• Exercise:
Go through the material and return every line that contains the string "Agora".

- - - - - - -

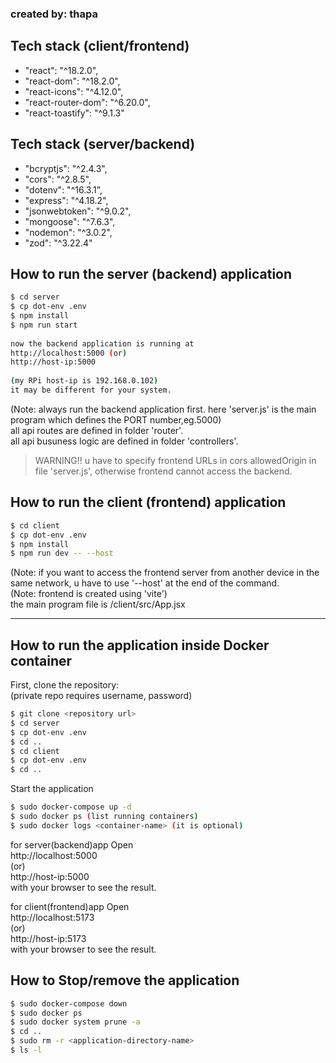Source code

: ### created by: thapa

## Tech stack (client/frontend)

- "react": "^18.2.0",
- "react-dom": "^18.2.0",
- "react-icons": "^4.12.0",
- "react-router-dom": "^6.20.0",
- "react-toastify": "^9.1.3"


## Tech stack (server/backend)
- "bcryptjs": "^2.4.3",
- "cors": "^2.8.5",
- "dotenv": "^16.3.1",
- "express": "^4.18.2",
- "jsonwebtoken": "^9.0.2",
- "mongoose": "^7.6.3",
- "nodemon": "^3.0.2",
- "zod": "^3.22.4"

## How to run the server (backend) application

```bash
$ cd server
$ cp dot-env .env
$ npm install   
$ npm run start    
   
now the backend application is running at 
http://localhost:5000 (or)
http://host-ip:5000   
    
(my RPi host-ip is 192.168.0.102)
it may be different for your system.
```
(Note: always run the backend application first. here 'server.js' is the main program which defines the PORT number,eg.5000)    
all api routes are defined in folder 'router'.    
all api busuness logic are defined in folder 'controllers'.   
> WARNING!! u have to specify frontend URLs in cors allowedOrigin in file 'server.js', otherwise frontend cannot access the backend.
      
## How to run the client (frontend) application

```bash
$ cd client   
$ cp dot-env .env    
$ npm install   
$ npm run dev -- --host    
```
(Note: if you want to access the frontend server from another device in the same network, u have to use '--host' at the end of  the command.    
(Note: frontend is created using 'vite')   
the main program file is /client/src/App.jsx    
     
----
## How to run the application inside Docker container


First, clone the repository:   
(private repo requires username, password)

```bash
$ git clone <repository url>
$ cd server
$ cp dot-env .env
$ cd ..
$ cd client
$ cp dot-env .env
$ cd ..
```



Start the application 

```bash
$ sudo docker-compose up -d
$ sudo docker ps (list running containers)
$ sudo docker logs <container-name> (it is optional)
```

for server(backend)app Open    
http://localhost:5000    
(or)     
http://host-ip:5000    
with your browser to see the result.
   
    
for client(frontend)app Open    
http://localhost:5173    
(or)     
http://host-ip:5173    
with your browser to see the result.

    
## How to Stop/remove the application

```bash
$ sudo docker-compose down
$ sudo docker ps
$ sudo docker system prune -a 
$ cd ..
$ sudo rm -r <application-directory-name>
$ ls -l
```
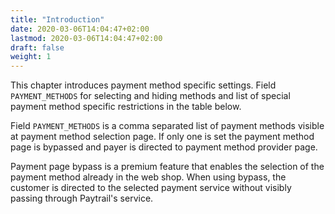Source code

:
 ```yaml
---
title: "Introduction"
date: 2020-03-06T14:04:47+02:00
lastmod: 2020-03-06T14:04:47+02:00
draft: false
weight: 1
---
```


This chapter introduces payment method specific settings. Field `PAYMENT_METHODS` for selecting and hiding methods and list of special payment method specific restrictions in the table below.

Field `PAYMENT_METHODS` is a comma separated list of payment methods visible at payment method selection page. If only one is set the payment method page is bypassed and payer is directed to payment method provider page.

Payment page bypass is a premium feature that enables the selection of the payment method already in the web shop. When using bypass, the customer is directed to the selected payment service without visibly passing through Paytrail's service.
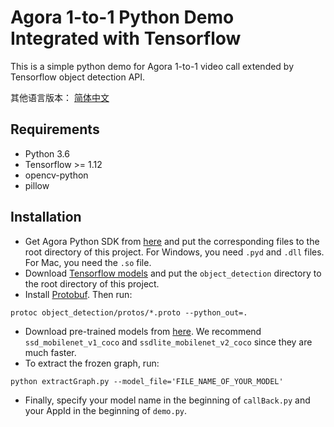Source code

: # Agora 1-to-1 Python Demo Integrated with Tensorflow
This is a simple python demo for Agora 1-to-1 video call extended by Tensorflow object detection API.

其他语言版本：  [简体中文](https://github.com/AgoraIO-Community/Agora-Python-Tensorflow-Demo/blob/master/README.zh.md)



## Requirements
- Python 3.6
- Tensorflow >= 1.12
- opencv-python
- pillow

## Installation
- Get Agora Python SDK from [here](https://github.com/AgoraIO-Community/Agora-Python-SDK) and put the corresponding files to the root directory of this project. For Windows, you need `.pyd` and `.dll` files. For Mac, you need the `.so` file.
- Download [Tensorflow models](https://github.com/tensorflow/models) and put the `object_detection` directory to the root directory of this project. 
- Install [Protobuf](https://github.com/protocolbuffers/protobuf/releases). Then run:
```
protoc object_detection/protos/*.proto --python_out=.
```
- Download pre-trained models from [here](https://github.com/tensorflow/models/blob/master/research/object_detection/g3doc/detection_model_zoo.md). We recommend `ssd_mobilenet_v1_coco` and `ssdlite_mobilenet_v2_coco` since they are much faster.
- To extract the frozen graph, run:
```
python extractGraph.py --model_file='FILE_NAME_OF_YOUR_MODEL'
```
- Finally, specify your model name in the beginning of `callBack.py` and your AppId in the beginning of `demo.py`.


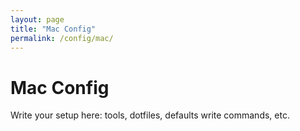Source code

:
 ```yaml
---
layout: page
title: "Mac Config"
permalink: /config/mac/
---
```


# Mac Config

Write your setup here: tools, dotfiles, defaults write commands, etc.
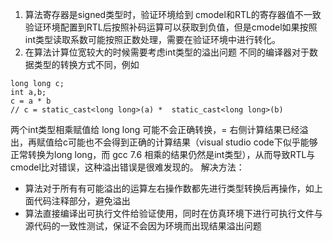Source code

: 1. 算法寄存器是signed类型时，验证环境给到 cmodel和RTL的寄存器值不一致
验证环境配置到RTL后按照补码运算可以获取到负值，但是cmodel如果按照int类型读取系数可能按照正数处理，需要在验证环境中进行转化。
2. 在算法计算位宽较大的时候需要考虑int类型的溢出问题
不同的编译器对于数据类型的转换方式不同，例如
```
long long c;
int a,b;
c = a * b
// c = static_cast<long long>(a) *  static_cast<long long>(b)
```
两个int类型相乘赋值给 long long 可能不会正确转换，= 右侧计算结果已经溢出，再赋值给c可能也不会得到正确的计算结果（visual studio code下似乎能够正常转换为long long，而 gcc 7.6 相乘的结果仍然是int类型），从而导致RTL与cmodel比对错误，这种溢出错误是很难发现的。
解决方法：
* 算法对于所有有可能溢出的运算左右操作数都先进行类型转换后再操作，如上面代码注释部分，避免溢出
* 算法直接编译出可执行文件给验证使用，同时在仿真环境下进行可执行文件与源代码的一致性测试，保证不会因为环境而出现结果溢出问题

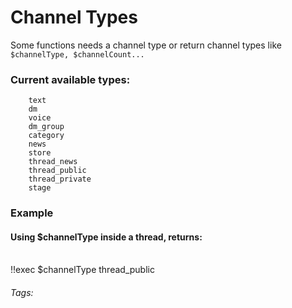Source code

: # Channel Types
Some functions needs a channel type or return channel types
like `$channelType, $channelCount...`

### Current available types:
```
	text
  	dm
  	voice
  	dm_group
  	category
  	news
  	store
  	thread_news
  	thread_public
  	thread_private
  	stage

```

### Example
#### Using $channelType inside a thread, returns:
<br/>
<discord-messages>
	<discord-message :bot="false" role-color="#ffcc9a" author="Member">
		!!exec $channelType
	</discord-message>
	<discord-message :bot="true" role-color="#0099ff" author="Custom Command" avatar="https://media.discordapp.net/avatars/725721249652670555/781224f90c3b841ba5b40678e032f74a.webp">
		thread_public
	</discord-message>
</discord-messages>

###### Tags: <Badge type="tip" text="Channel Types" vertical="middle" />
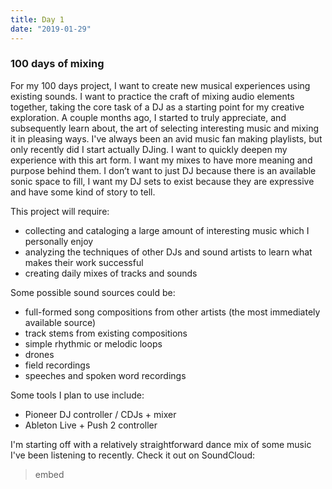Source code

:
 ```yaml
---
title: Day 1
date: "2019-01-29"
---
```


### 100 days of mixing

For my 100 days project, I want to create new musical experiences using existing sounds. I want to practice the craft of mixing audio elements together, taking the core task of a DJ as a starting point for my creative exploration. A couple months ago, I started to truly appreciate, and subsequently learn about, the art of selecting interesting music and mixing it in pleasing ways. I've always been an avid music fan making playlists, but only recently did I start actually DJing. I want to quickly deepen my experience with this art form. I want my mixes to have more meaning and purpose behind them. I don’t want to just DJ because there is an available sonic space to fill, I want my DJ sets to exist because they are expressive and have some kind of story to tell.

This project will require:

- collecting and cataloging a large amount of interesting music which I personally enjoy
- analyzing the techniques of other DJs and sound artists to learn what makes their work successful
- creating daily mixes of tracks and sounds

Some possible sound sources could be:

- full-formed song compositions from other artists (the most immediately available source)
- track stems from existing compositions
- simple rhythmic or melodic loops
- drones
- field recordings
- speeches and spoken word recordings

Some tools I plan to use include:

- Pioneer DJ controller / CDJs + mixer
- Ableton Live + Push 2 controller

I'm starting off with a relatively straightforward dance mix of some music I've been listening to recently. Check it out on SoundCloud:

> embed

- - - - - - -

• Output of the exercise:
: # Agora 1-to-1 Python Demo Integrated with Tensorflow
This is a simple python demo for Agora 1-to-1 video call extended by Tensorflow object detection API.
其他语言版本：  [简体中文](https://github.com/AgoraIO-Community/Agora-Python-Tensorflow-Demo/blob/master/README.zh.md)
- Get Agora Python SDK from [here](https://github.com/AgoraIO-Community/Agora-Python-SDK) and put the corresponding files to the root directory of this project. For Windows, you need `.pyd` and `.dll` files. For Mac, you need the `.so` file.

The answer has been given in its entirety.